RECORDS TO PROCESS section start

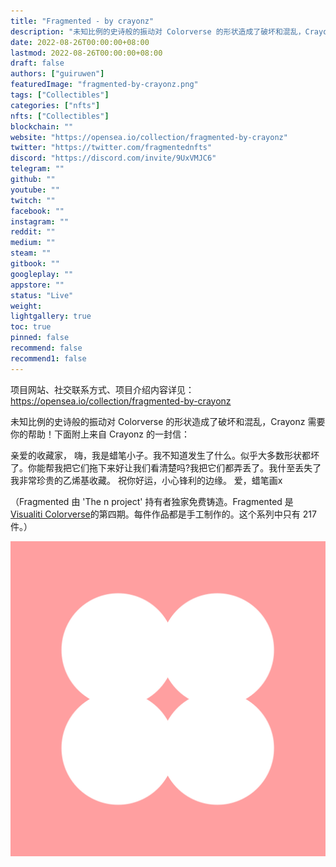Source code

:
 ```yaml
---
title: "Fragmented - by crayonz"
description: "未知比例的史诗般的振动对 Colorverse 的形状造成了破坏和混乱，Crayonz 需要你的帮助！"
date: 2022-08-26T00:00:00+08:00
lastmod: 2022-08-26T00:00:00+08:00
draft: false
authors: ["guiruwen"]
featuredImage: "fragmented-by-crayonz.png"
tags: ["Collectibles"]
categories: ["nfts"]
nfts: ["Collectibles"]
blockchain: ""
website: "https://opensea.io/collection/fragmented-by-crayonz"
twitter: "https://twitter.com/fragmentednfts"
discord: "https://discord.com/invite/9UxVMJC6"
telegram: ""
github: ""
youtube: ""
twitch: ""
facebook: ""
instagram: ""
reddit: ""
medium: ""
steam: ""
gitbook: ""
googleplay: ""
appstore: ""
status: "Live"
weight: 
lightgallery: true
toc: true
pinned: false
recommend: false
recommend1: false
---
```

项目网站、社交联系方式、项目介绍内容详见：https://opensea.io/collection/fragmented-by-crayonz

未知比例的史诗般的振动对 Colorverse 的形状造成了破坏和混乱，Crayonz 需要你的帮助！下面附上来自 Crayonz 的一封信：

亲爱的收藏家，
嗨，我是蜡笔小子。我不知道发生了什么。似乎大多数形状都坏了。你能帮我把它们拖下来好让我们看清楚吗?我把它们都弄丢了。我什至丢失了我非常珍贵的乙烯基收藏。
祝你好运，小心锋利的边缘。
爱，蜡笔画x

（Fragmented 由 'The n project' 持有者独家免费铸造。Fragmented 是[Visualiti Colorverse](https://opensea.io/collection/visualiti)的第四期。每件作品都是手工制作的。这个系列中只有 217 件。）

![nft](01.jpg)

RECORDS TO PROCESS section end

• [EXERCISE DESCRIPTION] State how many lines in the material contain "Colorverse", giving nothing besides the count.

• [FINISHED EXERCISE] 3